→ **Supplied entries**
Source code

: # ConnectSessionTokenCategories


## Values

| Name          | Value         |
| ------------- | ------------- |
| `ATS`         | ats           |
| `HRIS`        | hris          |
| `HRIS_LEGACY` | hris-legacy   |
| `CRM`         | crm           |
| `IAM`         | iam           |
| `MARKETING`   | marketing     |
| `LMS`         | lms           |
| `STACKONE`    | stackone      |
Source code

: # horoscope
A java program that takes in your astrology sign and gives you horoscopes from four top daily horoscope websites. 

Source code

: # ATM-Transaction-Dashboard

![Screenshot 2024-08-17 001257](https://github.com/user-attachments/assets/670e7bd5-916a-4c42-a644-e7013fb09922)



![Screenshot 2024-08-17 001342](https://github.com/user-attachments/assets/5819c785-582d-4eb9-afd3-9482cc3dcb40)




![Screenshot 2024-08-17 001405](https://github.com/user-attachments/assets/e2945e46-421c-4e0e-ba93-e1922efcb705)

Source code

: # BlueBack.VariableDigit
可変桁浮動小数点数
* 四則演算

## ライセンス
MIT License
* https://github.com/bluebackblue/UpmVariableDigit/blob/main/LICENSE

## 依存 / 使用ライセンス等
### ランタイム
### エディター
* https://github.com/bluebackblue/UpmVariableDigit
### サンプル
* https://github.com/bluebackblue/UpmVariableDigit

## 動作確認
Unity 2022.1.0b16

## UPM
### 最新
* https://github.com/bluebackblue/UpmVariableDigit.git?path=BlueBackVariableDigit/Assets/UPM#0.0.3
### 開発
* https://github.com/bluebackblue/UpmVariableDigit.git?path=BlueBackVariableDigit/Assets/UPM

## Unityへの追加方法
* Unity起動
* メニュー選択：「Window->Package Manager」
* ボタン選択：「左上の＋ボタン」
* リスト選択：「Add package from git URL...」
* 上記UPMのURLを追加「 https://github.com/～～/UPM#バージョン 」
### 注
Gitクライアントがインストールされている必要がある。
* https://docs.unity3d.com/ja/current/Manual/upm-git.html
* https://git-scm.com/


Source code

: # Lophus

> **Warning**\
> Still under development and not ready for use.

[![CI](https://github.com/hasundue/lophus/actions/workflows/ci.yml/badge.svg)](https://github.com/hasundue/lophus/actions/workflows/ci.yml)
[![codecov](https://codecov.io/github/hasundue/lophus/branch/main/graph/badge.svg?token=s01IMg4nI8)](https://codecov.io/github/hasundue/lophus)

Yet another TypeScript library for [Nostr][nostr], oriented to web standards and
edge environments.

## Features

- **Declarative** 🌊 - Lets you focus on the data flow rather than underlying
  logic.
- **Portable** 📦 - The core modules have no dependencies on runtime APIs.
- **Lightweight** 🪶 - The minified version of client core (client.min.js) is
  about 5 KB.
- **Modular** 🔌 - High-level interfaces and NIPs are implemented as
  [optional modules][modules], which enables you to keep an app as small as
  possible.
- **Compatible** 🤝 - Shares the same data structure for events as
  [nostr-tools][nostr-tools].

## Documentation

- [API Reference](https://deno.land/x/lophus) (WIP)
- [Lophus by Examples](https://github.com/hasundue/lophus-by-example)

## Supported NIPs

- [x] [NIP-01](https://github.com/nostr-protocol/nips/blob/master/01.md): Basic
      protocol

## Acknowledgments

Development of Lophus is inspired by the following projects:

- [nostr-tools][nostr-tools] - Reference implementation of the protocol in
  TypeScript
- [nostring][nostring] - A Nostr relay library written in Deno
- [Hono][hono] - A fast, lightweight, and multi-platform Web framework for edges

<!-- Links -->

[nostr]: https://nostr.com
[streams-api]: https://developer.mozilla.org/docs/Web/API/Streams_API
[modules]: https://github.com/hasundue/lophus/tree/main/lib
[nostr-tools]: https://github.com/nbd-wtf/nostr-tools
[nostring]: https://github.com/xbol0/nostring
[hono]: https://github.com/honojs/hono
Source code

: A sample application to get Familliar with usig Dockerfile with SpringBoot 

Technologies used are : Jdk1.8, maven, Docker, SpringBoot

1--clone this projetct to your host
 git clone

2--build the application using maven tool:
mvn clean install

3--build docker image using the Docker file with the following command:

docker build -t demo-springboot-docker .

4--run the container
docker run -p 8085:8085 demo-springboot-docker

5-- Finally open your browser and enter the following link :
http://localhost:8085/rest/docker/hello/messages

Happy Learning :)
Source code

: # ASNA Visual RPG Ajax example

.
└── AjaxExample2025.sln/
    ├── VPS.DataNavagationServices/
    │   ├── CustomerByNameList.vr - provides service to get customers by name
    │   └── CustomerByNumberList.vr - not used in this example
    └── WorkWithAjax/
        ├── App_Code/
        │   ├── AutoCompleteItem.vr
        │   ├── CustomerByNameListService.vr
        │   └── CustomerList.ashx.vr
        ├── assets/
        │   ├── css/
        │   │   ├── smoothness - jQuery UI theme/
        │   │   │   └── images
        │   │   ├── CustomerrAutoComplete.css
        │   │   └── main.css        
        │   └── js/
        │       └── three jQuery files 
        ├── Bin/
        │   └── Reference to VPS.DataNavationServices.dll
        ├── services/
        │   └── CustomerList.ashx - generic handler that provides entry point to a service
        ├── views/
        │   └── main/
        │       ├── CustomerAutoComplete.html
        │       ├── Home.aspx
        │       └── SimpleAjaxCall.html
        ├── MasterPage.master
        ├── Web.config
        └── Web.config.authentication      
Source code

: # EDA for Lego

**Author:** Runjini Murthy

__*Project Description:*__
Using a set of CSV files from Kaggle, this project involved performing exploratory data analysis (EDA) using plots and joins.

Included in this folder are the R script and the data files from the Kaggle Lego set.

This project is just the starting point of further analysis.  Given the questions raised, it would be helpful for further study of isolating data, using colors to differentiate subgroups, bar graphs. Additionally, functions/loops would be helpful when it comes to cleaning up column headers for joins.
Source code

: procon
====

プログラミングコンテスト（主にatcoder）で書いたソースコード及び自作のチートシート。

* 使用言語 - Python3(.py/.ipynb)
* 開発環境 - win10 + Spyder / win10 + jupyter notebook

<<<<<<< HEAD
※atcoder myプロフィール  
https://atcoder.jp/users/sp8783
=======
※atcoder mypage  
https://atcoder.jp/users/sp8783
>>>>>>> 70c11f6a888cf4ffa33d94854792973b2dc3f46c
---
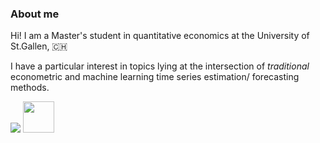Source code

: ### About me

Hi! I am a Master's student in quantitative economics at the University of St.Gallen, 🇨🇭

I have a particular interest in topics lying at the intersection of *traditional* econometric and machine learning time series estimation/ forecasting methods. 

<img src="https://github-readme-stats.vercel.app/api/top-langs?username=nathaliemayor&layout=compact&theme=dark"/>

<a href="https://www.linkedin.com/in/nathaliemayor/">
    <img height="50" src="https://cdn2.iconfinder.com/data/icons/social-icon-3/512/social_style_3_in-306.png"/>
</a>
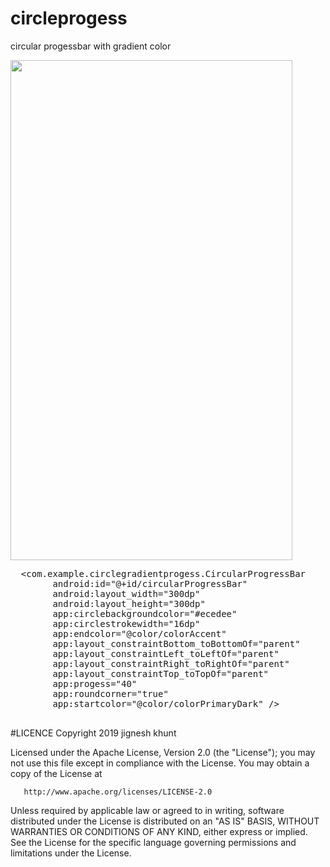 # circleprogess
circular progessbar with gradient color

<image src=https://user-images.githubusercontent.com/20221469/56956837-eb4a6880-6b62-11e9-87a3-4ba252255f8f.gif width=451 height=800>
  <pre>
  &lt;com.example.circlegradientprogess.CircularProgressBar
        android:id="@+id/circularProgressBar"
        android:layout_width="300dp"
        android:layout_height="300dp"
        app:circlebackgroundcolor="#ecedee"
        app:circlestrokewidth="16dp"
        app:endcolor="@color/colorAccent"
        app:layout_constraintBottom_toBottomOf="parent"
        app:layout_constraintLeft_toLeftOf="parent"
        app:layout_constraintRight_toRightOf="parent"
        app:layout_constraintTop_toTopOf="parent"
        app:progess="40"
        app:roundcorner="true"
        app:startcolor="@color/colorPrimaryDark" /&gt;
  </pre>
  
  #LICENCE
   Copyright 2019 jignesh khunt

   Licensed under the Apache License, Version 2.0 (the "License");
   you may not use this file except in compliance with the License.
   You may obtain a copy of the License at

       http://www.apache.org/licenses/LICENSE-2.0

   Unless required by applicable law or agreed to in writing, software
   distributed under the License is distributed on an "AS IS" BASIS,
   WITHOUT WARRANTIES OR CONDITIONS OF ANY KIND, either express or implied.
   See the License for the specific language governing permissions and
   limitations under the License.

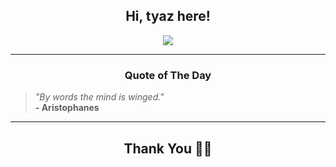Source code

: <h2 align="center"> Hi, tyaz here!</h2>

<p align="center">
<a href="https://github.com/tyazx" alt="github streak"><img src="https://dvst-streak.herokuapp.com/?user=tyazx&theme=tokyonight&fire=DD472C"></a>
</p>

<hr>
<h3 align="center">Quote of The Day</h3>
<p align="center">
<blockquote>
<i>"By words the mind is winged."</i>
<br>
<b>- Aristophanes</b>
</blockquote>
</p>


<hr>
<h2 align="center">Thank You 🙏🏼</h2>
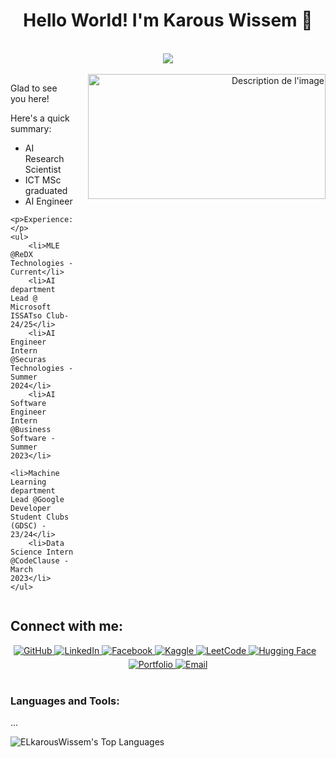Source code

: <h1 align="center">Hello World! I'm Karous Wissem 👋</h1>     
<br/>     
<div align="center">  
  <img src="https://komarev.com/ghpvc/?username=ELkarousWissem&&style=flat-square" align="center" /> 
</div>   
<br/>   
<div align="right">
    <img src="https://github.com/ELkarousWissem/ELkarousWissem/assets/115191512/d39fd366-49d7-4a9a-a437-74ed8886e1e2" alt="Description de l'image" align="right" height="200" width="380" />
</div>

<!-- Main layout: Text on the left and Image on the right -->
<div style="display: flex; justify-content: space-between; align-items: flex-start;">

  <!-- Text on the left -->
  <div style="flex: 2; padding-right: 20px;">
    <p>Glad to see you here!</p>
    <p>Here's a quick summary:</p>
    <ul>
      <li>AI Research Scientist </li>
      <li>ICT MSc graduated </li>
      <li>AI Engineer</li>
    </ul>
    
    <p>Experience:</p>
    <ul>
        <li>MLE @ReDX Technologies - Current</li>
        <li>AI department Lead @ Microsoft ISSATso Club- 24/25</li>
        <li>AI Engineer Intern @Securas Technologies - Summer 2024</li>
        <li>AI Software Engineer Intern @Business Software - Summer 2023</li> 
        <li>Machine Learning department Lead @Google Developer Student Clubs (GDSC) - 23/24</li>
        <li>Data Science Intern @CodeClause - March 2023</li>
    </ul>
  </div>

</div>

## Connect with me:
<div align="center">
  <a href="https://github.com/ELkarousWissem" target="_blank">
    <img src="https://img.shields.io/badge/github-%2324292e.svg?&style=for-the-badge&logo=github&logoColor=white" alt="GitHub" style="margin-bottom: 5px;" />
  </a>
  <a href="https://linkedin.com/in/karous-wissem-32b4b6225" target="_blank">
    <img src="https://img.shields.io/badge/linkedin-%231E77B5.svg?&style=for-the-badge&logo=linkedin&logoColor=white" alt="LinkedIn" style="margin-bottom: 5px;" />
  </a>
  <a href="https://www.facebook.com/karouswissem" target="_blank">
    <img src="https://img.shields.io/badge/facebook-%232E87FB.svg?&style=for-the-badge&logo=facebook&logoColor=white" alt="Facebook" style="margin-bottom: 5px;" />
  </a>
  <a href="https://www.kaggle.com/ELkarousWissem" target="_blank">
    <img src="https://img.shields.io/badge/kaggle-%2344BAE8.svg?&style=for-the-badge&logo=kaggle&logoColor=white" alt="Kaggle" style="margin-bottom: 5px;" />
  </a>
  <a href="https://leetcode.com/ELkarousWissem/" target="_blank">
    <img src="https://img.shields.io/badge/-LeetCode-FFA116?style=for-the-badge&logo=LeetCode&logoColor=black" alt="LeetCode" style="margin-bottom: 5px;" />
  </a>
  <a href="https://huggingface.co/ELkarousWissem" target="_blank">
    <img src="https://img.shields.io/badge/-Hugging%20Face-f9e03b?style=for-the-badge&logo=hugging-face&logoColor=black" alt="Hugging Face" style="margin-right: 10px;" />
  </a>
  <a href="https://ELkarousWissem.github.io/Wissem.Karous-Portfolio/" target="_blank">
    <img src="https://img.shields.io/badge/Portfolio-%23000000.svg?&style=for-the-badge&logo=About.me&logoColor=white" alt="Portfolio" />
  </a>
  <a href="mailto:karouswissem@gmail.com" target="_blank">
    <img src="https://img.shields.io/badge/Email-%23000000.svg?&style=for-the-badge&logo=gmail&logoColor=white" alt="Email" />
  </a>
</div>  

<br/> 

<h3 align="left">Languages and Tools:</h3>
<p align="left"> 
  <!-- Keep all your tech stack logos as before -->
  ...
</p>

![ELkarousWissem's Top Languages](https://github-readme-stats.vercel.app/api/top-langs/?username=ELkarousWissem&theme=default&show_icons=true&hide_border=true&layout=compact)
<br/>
...
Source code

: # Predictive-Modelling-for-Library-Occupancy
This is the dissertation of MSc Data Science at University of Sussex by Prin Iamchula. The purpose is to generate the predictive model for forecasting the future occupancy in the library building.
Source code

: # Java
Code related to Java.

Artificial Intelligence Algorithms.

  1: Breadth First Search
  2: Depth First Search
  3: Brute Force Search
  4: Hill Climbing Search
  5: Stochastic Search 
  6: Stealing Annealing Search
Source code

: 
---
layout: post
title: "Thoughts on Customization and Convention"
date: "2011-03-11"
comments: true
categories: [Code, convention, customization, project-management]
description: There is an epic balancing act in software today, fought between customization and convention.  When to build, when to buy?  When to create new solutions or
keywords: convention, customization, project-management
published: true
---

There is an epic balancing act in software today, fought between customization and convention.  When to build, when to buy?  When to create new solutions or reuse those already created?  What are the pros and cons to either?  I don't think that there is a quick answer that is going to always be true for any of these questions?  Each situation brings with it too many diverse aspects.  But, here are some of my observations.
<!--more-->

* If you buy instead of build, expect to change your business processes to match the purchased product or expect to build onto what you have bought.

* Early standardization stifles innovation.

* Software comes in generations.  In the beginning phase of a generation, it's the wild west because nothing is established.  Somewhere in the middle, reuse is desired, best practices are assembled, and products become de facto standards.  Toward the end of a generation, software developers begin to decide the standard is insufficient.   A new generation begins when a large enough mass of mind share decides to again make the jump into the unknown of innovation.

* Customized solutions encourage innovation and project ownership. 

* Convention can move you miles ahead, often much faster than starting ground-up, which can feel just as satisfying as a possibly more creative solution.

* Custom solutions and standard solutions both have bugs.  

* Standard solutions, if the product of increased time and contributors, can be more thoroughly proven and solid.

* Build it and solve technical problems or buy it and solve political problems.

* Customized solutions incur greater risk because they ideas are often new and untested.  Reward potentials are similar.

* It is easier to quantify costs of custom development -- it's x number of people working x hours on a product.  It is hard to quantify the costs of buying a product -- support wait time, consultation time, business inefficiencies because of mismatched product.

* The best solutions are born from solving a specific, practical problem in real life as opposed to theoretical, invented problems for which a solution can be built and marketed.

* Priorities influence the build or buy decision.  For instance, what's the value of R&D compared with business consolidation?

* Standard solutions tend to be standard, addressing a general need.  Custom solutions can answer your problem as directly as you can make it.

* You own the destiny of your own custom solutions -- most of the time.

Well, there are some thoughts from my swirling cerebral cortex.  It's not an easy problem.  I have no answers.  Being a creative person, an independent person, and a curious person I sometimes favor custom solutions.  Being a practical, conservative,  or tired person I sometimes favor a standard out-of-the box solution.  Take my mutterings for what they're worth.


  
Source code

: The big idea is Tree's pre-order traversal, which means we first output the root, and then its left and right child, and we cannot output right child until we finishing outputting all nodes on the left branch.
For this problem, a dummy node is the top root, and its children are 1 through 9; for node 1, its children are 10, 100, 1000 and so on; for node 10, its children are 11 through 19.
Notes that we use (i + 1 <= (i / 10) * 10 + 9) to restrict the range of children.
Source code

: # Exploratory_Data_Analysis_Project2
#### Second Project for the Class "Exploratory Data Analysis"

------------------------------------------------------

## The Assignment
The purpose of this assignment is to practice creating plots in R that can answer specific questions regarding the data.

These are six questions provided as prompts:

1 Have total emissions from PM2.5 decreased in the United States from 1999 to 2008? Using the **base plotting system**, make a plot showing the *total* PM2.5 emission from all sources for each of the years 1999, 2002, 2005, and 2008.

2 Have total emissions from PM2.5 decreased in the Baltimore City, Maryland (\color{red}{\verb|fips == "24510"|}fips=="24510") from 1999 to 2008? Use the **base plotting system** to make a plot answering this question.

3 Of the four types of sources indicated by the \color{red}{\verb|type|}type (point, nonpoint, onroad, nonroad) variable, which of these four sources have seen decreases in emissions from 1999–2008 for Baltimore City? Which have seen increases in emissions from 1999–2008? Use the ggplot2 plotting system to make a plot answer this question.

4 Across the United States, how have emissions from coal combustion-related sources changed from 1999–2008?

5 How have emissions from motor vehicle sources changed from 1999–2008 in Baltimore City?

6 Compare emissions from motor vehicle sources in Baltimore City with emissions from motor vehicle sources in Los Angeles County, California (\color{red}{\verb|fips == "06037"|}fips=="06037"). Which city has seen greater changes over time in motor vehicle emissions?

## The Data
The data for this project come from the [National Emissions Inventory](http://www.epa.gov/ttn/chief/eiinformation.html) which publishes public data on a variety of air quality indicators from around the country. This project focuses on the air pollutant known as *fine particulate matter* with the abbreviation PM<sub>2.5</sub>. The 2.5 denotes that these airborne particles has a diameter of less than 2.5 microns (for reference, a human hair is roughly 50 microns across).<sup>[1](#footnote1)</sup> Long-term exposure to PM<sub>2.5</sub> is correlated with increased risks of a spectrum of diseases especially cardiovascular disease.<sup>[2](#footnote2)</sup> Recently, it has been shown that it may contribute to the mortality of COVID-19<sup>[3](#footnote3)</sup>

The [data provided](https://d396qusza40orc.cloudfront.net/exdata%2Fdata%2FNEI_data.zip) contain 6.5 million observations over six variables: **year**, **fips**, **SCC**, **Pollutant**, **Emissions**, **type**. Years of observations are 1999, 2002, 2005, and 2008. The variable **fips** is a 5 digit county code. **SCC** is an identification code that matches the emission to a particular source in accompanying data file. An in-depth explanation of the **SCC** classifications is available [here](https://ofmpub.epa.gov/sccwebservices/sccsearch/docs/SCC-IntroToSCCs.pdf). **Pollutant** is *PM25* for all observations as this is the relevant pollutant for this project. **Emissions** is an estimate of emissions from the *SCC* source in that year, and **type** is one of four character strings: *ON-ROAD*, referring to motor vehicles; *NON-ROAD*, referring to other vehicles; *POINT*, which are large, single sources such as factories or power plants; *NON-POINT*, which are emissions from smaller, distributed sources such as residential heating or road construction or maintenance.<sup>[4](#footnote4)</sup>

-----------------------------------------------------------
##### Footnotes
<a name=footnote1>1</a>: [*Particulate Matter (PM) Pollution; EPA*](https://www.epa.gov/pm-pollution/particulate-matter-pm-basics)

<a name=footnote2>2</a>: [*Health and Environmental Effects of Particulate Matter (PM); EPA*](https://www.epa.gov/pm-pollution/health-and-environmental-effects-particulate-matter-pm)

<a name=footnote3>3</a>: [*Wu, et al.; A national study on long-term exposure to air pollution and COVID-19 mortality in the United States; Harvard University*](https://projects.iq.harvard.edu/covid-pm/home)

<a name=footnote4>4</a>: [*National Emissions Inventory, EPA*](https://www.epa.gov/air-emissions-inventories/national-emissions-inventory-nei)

→ **Exercise prompt**
The response should hold exactly the lines starting at the line with "4: Hill Climbing Search" and ending at the line with "and project ownership.", and no other line of the material above.

→ **Reply**
  4: Hill Climbing Search
  5: Stochastic Search 
  6: Stealing Annealing Search
Source code

: 
---
layout: post
title: "Thoughts on Customization and Convention"
date: "2011-03-11"
comments: true
categories: [Code, convention, customization, project-management]
description: There is an epic balancing act in software today, fought between customization and convention.  When to build, when to buy?  When to create new solutions or
keywords: convention, customization, project-management
published: true
---

There is an epic balancing act in software today, fought between customization and convention.  When to build, when to buy?  When to create new solutions or reuse those already created?  What are the pros and cons to either?  I don't think that there is a quick answer that is going to always be true for any of these questions?  Each situation brings with it too many diverse aspects.  But, here are some of my observations.
<!--more-->

* If you buy instead of build, expect to change your business processes to match the purchased product or expect to build onto what you have bought.

* Early standardization stifles innovation.

* Software comes in generations.  In the beginning phase of a generation, it's the wild west because nothing is established.  Somewhere in the middle, reuse is desired, best practices are assembled, and products become de facto standards.  Toward the end of a generation, software developers begin to decide the standard is insufficient.   A new generation begins when a large enough mass of mind share decides to again make the jump into the unknown of innovation.

* Customized solutions encourage innovation and project ownership. 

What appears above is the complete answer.